* _DATA PROVIDED_
──────────────────────────────

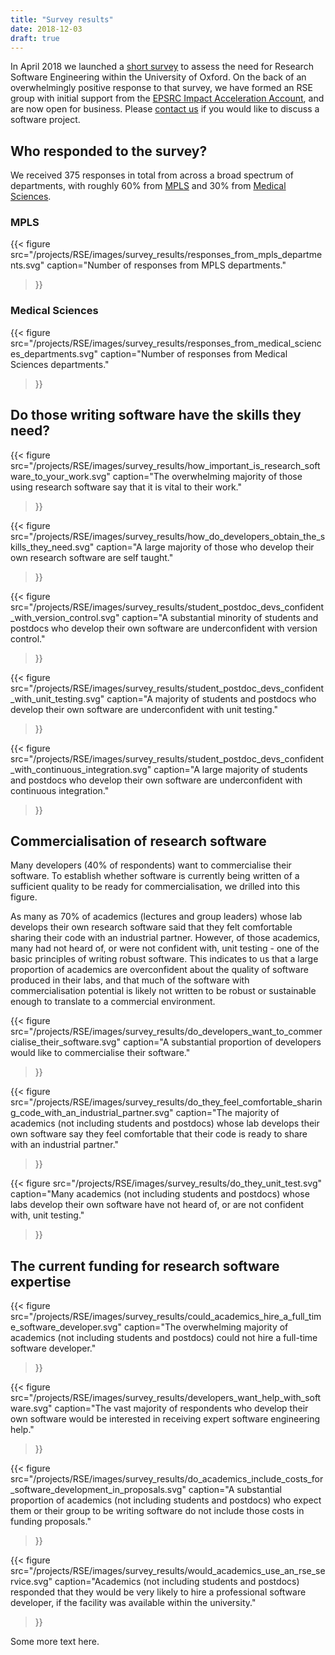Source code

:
 ```yaml
---
title: "Survey results"
date: 2018-12-03
draft: true
---
```


In April 2018 we launched a [short survey](/projects/RSE/rse_post/survey_launched/) to assess the need for Research Software Engineering within the University of Oxford.
On the back of an overwhelmingly positive response to that survey, we have formed an RSE group with initial support from the [EPSRC Impact Acceleration Account](https://www.mpls.ox.ac.uk/internal-research-funding/impact-and-innovation/iaa), and are now open for business.
Please [contact us](mailto:rse@cs.ox.ac.uk) if you would like to discuss a software project.


## Who responded to the survey?
We received 375 responses in total from across a broad spectrum of departments, with roughly 60% from [MPLS](https://www.mpls.ox.ac.uk/) and 30% from [Medical Sciences](https://www.medsci.ox.ac.uk/).

### MPLS
{{< figure
src="/projects/RSE/images/survey_results/responses_from_mpls_departments.svg"
caption="Number of responses from MPLS departments."
>}}


### Medical Sciences
{{< figure
src="/projects/RSE/images/survey_results/responses_from_medical_sciences_departments.svg"
caption="Number of responses from Medical Sciences departments."
>}}


## Do those writing software have the skills they need?

{{< figure
src="/projects/RSE/images/survey_results/how_important_is_research_software_to_your_work.svg"
caption="The overwhelming majority of those using research software say that it is vital to their work."
>}}

{{< figure
src="/projects/RSE/images/survey_results/how_do_developers_obtain_the_skills_they_need.svg"
caption="A large majority of those who develop their own research software are self taught."
>}}

{{< figure
src="/projects/RSE/images/survey_results/student_postdoc_devs_confident_with_version_control.svg"
caption="A substantial minority of students and postdocs who develop their own software are underconfident with version control."
>}}

{{< figure
src="/projects/RSE/images/survey_results/student_postdoc_devs_confident_with_unit_testing.svg"
caption="A majority of students and postdocs who develop their own software are underconfident with unit testing."
>}}

{{< figure
src="/projects/RSE/images/survey_results/student_postdoc_devs_confident_with_continuous_integration.svg"
caption="A large majority of students and postdocs who develop their own software are underconfident with continuous integration."
>}}



## Commercialisation of research software

Many developers (40% of respondents) want to commercialise their software.
To establish whether software is currently being written of a sufficient quality to be ready for commercialisation, we drilled into this figure.

As many as 70% of academics (lectures and group leaders) whose lab develops their own research software said that they felt comfortable sharing their code with an industrial partner.
However, of those academics, many had not heard of, or were not confident with, unit testing - one of the basic principles of writing robust software.
This indicates to us that a large proportion of academics are overconfident about the quality of software produced in their labs, and that much of the software with commercialisation potential is likely not written to be robust or sustainable enough to translate to a commercial environment.


{{< figure
src="/projects/RSE/images/survey_results/do_developers_want_to_commercialise_their_software.svg"
caption="A substantial proportion of developers would like to commercialise their software."
>}}

{{< figure
src="/projects/RSE/images/survey_results/do_they_feel_comfortable_sharing_code_with_an_industrial_partner.svg"
caption="The majority of academics (not including students and postdocs) whose lab develops their own software say they feel comfortable that their code is ready to share with an industrial partner."
>}}


{{< figure
src="/projects/RSE/images/survey_results/do_they_unit_test.svg"
caption="Many academics (not including students and postdocs) whose labs develop their own software have not heard of, or are not confident with, unit testing."
>}}


## The current funding for research software expertise


{{< figure
src="/projects/RSE/images/survey_results/could_academics_hire_a_full_time_software_developer.svg"
caption="The overwhelming majority of academics (not including students and postdocs) could not hire a full-time software developer."
>}}

{{< figure
src="/projects/RSE/images/survey_results/developers_want_help_with_software.svg"
caption="The vast majority of respondents who develop their own software would be interested in receiving expert software engineering help."
>}}

{{< figure
src="/projects/RSE/images/survey_results/do_academics_include_costs_for_software_development_in_proposals.svg"
caption="A substantial proportion of academics (not including students and postdocs) who expect them or their group to be writing software do not include those costs in funding proposals."
>}}

{{< figure
src="/projects/RSE/images/survey_results/would_academics_use_an_rse_service.svg"
caption="Academics (not including students and postdocs) responded that they would be very likely to hire a professional software developer, if the facility was available within the university."
>}}


Some more text here.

──────────────────────────────

* _PROBLEM DESCRIPTION_
Print the listing exactly, but skip its pictures.

* _TASK RESPONSE_
Source code

:
 ```yaml
---
title: "Survey results"
date: 2018-12-03
draft: true
---
```


In April 2018 we launched a [short survey](/projects/RSE/rse_post/survey_launched/) to assess the need for Research Software Engineering within the University of Oxford.
On the back of an overwhelmingly positive response to that survey, we have formed an RSE group with initial support from the [EPSRC Impact Acceleration Account](https://www.mpls.ox.ac.uk/internal-research-funding/impact-and-innovation/iaa), and are now open for business.
Please [contact us](mailto:rse@cs.ox.ac.uk) if you would like to discuss a software project.


## Who responded to the survey?
We received 375 responses in total from across a broad spectrum of departments, with roughly 60% from [MPLS](https://www.mpls.ox.ac.uk/) and 30% from [Medical Sciences](https://www.medsci.ox.ac.uk/).

### MPLS
{{< figure
src="/projects/RSE/images/survey_results/responses_from_mpls_departments.svg"
caption="Number of responses from MPLS departments."
>}}


### Medical Sciences
{{< figure
src="/projects/RSE/images/survey_results/responses_from_medical_sciences_departments.svg"
caption="Number of responses from Medical Sciences departments."
>}}


## Do those writing software have the skills they need?

{{< figure
src="/projects/RSE/images/survey_results/how_important_is_research_software_to_your_work.svg"
caption="The overwhelming majority of those using research software say that it is vital to their work."
>}}

{{< figure
src="/projects/RSE/images/survey_results/how_do_developers_obtain_the_skills_they_need.svg"
caption="A large majority of those who develop their own research software are self taught."
>}}

{{< figure
src="/projects/RSE/images/survey_results/student_postdoc_devs_confident_with_version_control.svg"
caption="A substantial minority of students and postdocs who develop their own software are underconfident with version control."
>}}

{{< figure
src="/projects/RSE/images/survey_results/student_postdoc_devs_confident_with_unit_testing.svg"
caption="A majority of students and postdocs who develop their own software are underconfident with unit testing."
>}}

{{< figure
src="/projects/RSE/images/survey_results/student_postdoc_devs_confident_with_continuous_integration.svg"
caption="A large majority of students and postdocs who develop their own software are underconfident with continuous integration."
>}}



## Commercialisation of research software

Many developers (40% of respondents) want to commercialise their software.
To establish whether software is currently being written of a sufficient quality to be ready for commercialisation, we drilled into this figure.

As many as 70% of academics (lectures and group leaders) whose lab develops their own research software said that they felt comfortable sharing their code with an industrial partner.
However, of those academics, many had not heard of, or were not confident with, unit testing - one of the basic principles of writing robust software.
This indicates to us that a large proportion of academics are overconfident about the quality of software produced in their labs, and that much of the software with commercialisation potential is likely not written to be robust or sustainable enough to translate to a commercial environment.


{{< figure
src="/projects/RSE/images/survey_results/do_developers_want_to_commercialise_their_software.svg"
caption="A substantial proportion of developers would like to commercialise their software."
>}}

{{< figure
src="/projects/RSE/images/survey_results/do_they_feel_comfortable_sharing_code_with_an_industrial_partner.svg"
caption="The majority of academics (not including students and postdocs) whose lab develops their own software say they feel comfortable that their code is ready to share with an industrial partner."
>}}


{{< figure
src="/projects/RSE/images/survey_results/do_they_unit_test.svg"
caption="Many academics (not including students and postdocs) whose labs develop their own software have not heard of, or are not confident with, unit testing."
>}}


## The current funding for research software expertise


{{< figure
src="/projects/RSE/images/survey_results/could_academics_hire_a_full_time_software_developer.svg"
caption="The overwhelming majority of academics (not including students and postdocs) could not hire a full-time software developer."
>}}

{{< figure
src="/projects/RSE/images/survey_results/developers_want_help_with_software.svg"
caption="The vast majority of respondents who develop their own software would be interested in receiving expert software engineering help."
>}}

{{< figure
src="/projects/RSE/images/survey_results/do_academics_include_costs_for_software_development_in_proposals.svg"
caption="A substantial proportion of academics (not including students and postdocs) who expect them or their group to be writing software do not include those costs in funding proposals."
>}}

{{< figure
src="/projects/RSE/images/survey_results/would_academics_use_an_rse_service.svg"
caption="Academics (not including students and postdocs) responded that they would be very likely to hire a professional software developer, if the facility was available within the university."
>}}


Some more text here.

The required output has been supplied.